* _Data provided_
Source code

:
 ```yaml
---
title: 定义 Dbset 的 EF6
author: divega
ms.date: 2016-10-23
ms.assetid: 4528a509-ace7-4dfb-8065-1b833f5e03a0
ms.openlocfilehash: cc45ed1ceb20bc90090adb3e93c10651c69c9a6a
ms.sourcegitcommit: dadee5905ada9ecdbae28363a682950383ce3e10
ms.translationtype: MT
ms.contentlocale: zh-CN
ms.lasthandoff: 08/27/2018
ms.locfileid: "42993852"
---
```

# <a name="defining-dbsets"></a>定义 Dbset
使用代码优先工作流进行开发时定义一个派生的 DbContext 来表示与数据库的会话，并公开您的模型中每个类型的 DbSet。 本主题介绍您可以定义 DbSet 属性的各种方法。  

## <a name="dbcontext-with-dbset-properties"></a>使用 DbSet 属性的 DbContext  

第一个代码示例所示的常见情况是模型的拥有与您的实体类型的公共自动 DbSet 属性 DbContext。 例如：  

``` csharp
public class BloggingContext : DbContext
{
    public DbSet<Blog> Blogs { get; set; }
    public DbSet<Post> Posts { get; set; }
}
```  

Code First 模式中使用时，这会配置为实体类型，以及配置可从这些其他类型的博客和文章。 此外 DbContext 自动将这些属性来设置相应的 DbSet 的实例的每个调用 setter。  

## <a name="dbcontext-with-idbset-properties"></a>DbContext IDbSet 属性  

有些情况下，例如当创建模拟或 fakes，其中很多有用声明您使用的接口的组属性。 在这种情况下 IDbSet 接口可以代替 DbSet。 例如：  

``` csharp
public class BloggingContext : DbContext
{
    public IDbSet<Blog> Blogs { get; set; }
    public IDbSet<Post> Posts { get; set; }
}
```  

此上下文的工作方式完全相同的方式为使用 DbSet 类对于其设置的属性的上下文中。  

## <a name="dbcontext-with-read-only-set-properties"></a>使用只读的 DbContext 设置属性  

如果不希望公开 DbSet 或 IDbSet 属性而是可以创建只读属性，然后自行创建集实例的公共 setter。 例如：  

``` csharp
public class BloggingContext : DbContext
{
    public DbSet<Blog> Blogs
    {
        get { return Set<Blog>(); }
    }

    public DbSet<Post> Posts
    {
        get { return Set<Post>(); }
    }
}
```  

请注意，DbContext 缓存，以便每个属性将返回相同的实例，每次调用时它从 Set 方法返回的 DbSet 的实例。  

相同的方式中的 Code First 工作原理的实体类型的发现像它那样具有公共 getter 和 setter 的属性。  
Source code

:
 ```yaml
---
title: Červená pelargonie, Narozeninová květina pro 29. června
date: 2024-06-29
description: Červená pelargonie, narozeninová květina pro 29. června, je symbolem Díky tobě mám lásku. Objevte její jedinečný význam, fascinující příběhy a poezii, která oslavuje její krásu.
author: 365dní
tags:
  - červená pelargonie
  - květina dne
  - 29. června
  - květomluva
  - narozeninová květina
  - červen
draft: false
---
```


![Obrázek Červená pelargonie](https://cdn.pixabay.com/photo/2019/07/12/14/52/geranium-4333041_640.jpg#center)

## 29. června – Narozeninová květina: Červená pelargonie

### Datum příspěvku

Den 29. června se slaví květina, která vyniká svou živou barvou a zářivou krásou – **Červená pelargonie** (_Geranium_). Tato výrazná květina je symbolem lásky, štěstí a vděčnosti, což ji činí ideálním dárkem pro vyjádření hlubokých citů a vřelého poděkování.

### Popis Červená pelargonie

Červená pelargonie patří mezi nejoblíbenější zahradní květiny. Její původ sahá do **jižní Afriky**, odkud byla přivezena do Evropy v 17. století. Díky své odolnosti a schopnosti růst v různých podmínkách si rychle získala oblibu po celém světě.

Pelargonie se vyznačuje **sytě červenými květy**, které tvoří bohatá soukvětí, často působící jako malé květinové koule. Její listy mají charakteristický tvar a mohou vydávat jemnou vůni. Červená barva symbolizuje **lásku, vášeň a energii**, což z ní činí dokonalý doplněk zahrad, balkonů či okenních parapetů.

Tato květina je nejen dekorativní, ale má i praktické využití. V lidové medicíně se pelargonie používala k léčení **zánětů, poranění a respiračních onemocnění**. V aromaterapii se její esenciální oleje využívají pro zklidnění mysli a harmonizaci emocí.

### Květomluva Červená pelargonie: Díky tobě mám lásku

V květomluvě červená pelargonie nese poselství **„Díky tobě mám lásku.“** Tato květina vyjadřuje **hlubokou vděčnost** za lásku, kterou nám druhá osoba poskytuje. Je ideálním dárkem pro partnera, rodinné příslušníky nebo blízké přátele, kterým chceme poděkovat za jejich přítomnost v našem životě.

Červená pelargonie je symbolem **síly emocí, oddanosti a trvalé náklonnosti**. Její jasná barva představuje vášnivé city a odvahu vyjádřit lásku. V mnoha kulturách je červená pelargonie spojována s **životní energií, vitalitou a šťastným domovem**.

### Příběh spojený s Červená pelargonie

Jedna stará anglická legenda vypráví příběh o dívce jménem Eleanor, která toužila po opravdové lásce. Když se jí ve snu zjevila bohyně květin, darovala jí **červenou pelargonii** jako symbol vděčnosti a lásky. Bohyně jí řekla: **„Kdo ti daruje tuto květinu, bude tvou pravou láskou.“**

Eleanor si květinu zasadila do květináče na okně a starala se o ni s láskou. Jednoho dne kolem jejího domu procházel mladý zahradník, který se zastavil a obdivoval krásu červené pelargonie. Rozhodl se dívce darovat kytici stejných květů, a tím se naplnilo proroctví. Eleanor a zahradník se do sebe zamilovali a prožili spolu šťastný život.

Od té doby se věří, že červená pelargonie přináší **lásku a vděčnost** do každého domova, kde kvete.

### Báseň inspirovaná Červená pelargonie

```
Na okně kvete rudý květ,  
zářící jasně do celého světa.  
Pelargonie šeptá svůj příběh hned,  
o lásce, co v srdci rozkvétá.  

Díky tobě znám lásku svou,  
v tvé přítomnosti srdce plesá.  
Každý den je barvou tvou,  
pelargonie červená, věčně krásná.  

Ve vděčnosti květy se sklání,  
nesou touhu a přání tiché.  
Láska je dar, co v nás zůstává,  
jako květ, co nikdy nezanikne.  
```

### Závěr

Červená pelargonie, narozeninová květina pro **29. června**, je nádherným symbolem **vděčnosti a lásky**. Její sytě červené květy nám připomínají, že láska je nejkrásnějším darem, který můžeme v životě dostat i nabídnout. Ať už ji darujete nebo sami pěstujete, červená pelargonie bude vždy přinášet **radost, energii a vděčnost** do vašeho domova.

* _Your task_
Every line of the material above should be transcribed as it stands.

* _Task response_
Source code

:
 ```yaml
---
title: 定义 Dbset 的 EF6
author: divega
ms.date: 2016-10-23
ms.assetid: 4528a509-ace7-4dfb-8065-1b833f5e03a0
ms.openlocfilehash: cc45ed1ceb20bc90090adb3e93c10651c69c9a6a
ms.sourcegitcommit: dadee5905ada9ecdbae28363a682950383ce3e10
ms.translationtype: MT
ms.contentlocale: zh-CN
ms.lasthandoff: 08/27/2018
ms.locfileid: "42993852"
---
```

# <a name="defining-dbsets"></a>定义 Dbset
使用代码优先工作流进行开发时定义一个派生的 DbContext 来表示与数据库的会话，并公开您的模型中每个类型的 DbSet。 本主题介绍您可以定义 DbSet 属性的各种方法。  

## <a name="dbcontext-with-dbset-properties"></a>使用 DbSet 属性的 DbContext  

第一个代码示例所示的常见情况是模型的拥有与您的实体类型的公共自动 DbSet 属性 DbContext。 例如：  

``` csharp
public class BloggingContext : DbContext
{
    public DbSet<Blog> Blogs { get; set; }
    public DbSet<Post> Posts { get; set; }
}
```  

Code First 模式中使用时，这会配置为实体类型，以及配置可从这些其他类型的博客和文章。 此外 DbContext 自动将这些属性来设置相应的 DbSet 的实例的每个调用 setter。  

## <a name="dbcontext-with-idbset-properties"></a>DbContext IDbSet 属性  

有些情况下，例如当创建模拟或 fakes，其中很多有用声明您使用的接口的组属性。 在这种情况下 IDbSet 接口可以代替 DbSet。 例如：  

``` csharp
public class BloggingContext : DbContext
{
    public IDbSet<Blog> Blogs { get; set; }
    public IDbSet<Post> Posts { get; set; }
}
```  

此上下文的工作方式完全相同的方式为使用 DbSet 类对于其设置的属性的上下文中。  

## <a name="dbcontext-with-read-only-set-properties"></a>使用只读的 DbContext 设置属性  

如果不希望公开 DbSet 或 IDbSet 属性而是可以创建只读属性，然后自行创建集实例的公共 setter。 例如：  

``` csharp
public class BloggingContext : DbContext
{
    public DbSet<Blog> Blogs
    {
        get { return Set<Blog>(); }
    }

    public DbSet<Post> Posts
    {
        get { return Set<Post>(); }
    }
}
```  

请注意，DbContext 缓存，以便每个属性将返回相同的实例，每次调用时它从 Set 方法返回的 DbSet 的实例。  

相同的方式中的 Code First 工作原理的实体类型的发现像它那样具有公共 getter 和 setter 的属性。  
Source code

:
 ```yaml
---
title: Červená pelargonie, Narozeninová květina pro 29. června
date: 2024-06-29
description: Červená pelargonie, narozeninová květina pro 29. června, je symbolem Díky tobě mám lásku. Objevte její jedinečný význam, fascinující příběhy a poezii, která oslavuje její krásu.
author: 365dní
tags:
  - červená pelargonie
  - květina dne
  - 29. června
  - květomluva
  - narozeninová květina
  - červen
draft: false
---
```


![Obrázek Červená pelargonie](https://cdn.pixabay.com/photo/2019/07/12/14/52/geranium-4333041_640.jpg#center)

## 29. června – Narozeninová květina: Červená pelargonie

### Datum příspěvku

Den 29. června se slaví květina, která vyniká svou živou barvou a zářivou krásou – **Červená pelargonie** (_Geranium_). Tato výrazná květina je symbolem lásky, štěstí a vděčnosti, což ji činí ideálním dárkem pro vyjádření hlubokých citů a vřelého poděkování.

### Popis Červená pelargonie

Červená pelargonie patří mezi nejoblíbenější zahradní květiny. Její původ sahá do **jižní Afriky**, odkud byla přivezena do Evropy v 17. století. Díky své odolnosti a schopnosti růst v různých podmínkách si rychle získala oblibu po celém světě.

Pelargonie se vyznačuje **sytě červenými květy**, které tvoří bohatá soukvětí, často působící jako malé květinové koule. Její listy mají charakteristický tvar a mohou vydávat jemnou vůni. Červená barva symbolizuje **lásku, vášeň a energii**, což z ní činí dokonalý doplněk zahrad, balkonů či okenních parapetů.

Tato květina je nejen dekorativní, ale má i praktické využití. V lidové medicíně se pelargonie používala k léčení **zánětů, poranění a respiračních onemocnění**. V aromaterapii se její esenciální oleje využívají pro zklidnění mysli a harmonizaci emocí.

### Květomluva Červená pelargonie: Díky tobě mám lásku

V květomluvě červená pelargonie nese poselství **„Díky tobě mám lásku.“** Tato květina vyjadřuje **hlubokou vděčnost** za lásku, kterou nám druhá osoba poskytuje. Je ideálním dárkem pro partnera, rodinné příslušníky nebo blízké přátele, kterým chceme poděkovat za jejich přítomnost v našem životě.

Červená pelargonie je symbolem **síly emocí, oddanosti a trvalé náklonnosti**. Její jasná barva představuje vášnivé city a odvahu vyjádřit lásku. V mnoha kulturách je červená pelargonie spojována s **životní energií, vitalitou a šťastným domovem**.

### Příběh spojený s Červená pelargonie

Jedna stará anglická legenda vypráví příběh o dívce jménem Eleanor, která toužila po opravdové lásce. Když se jí ve snu zjevila bohyně květin, darovala jí **červenou pelargonii** jako symbol vděčnosti a lásky. Bohyně jí řekla: **„Kdo ti daruje tuto květinu, bude tvou pravou láskou.“**

Eleanor si květinu zasadila do květináče na okně a starala se o ni s láskou. Jednoho dne kolem jejího domu procházel mladý zahradník, který se zastavil a obdivoval krásu červené pelargonie. Rozhodl se dívce darovat kytici stejných květů, a tím se naplnilo proroctví. Eleanor a zahradník se do sebe zamilovali a prožili spolu šťastný život.

Od té doby se věří, že červená pelargonie přináší **lásku a vděčnost** do každého domova, kde kvete.

### Báseň inspirovaná Červená pelargonie

```
Na okně kvete rudý květ,  
zářící jasně do celého světa.  
Pelargonie šeptá svůj příběh hned,  
o lásce, co v srdci rozkvétá.  

Díky tobě znám lásku svou,  
v tvé přítomnosti srdce plesá.  
Každý den je barvou tvou,  
pelargonie červená, věčně krásná.  

Ve vděčnosti květy se sklání,  
nesou touhu a přání tiché.  
Láska je dar, co v nás zůstává,  
jako květ, co nikdy nezanikne.  
```

### Závěr

Červená pelargonie, narozeninová květina pro **29. června**, je nádherným symbolem **vděčnosti a lásky**. Její sytě červené květy nám připomínají, že láska je nejkrásnějším darem, který můžeme v životě dostat i nabídnout. Ať už ji darujete nebo sami pěstujete, červená pelargonie bude vždy přinášet **radost, energii a vděčnost** do vašeho domova.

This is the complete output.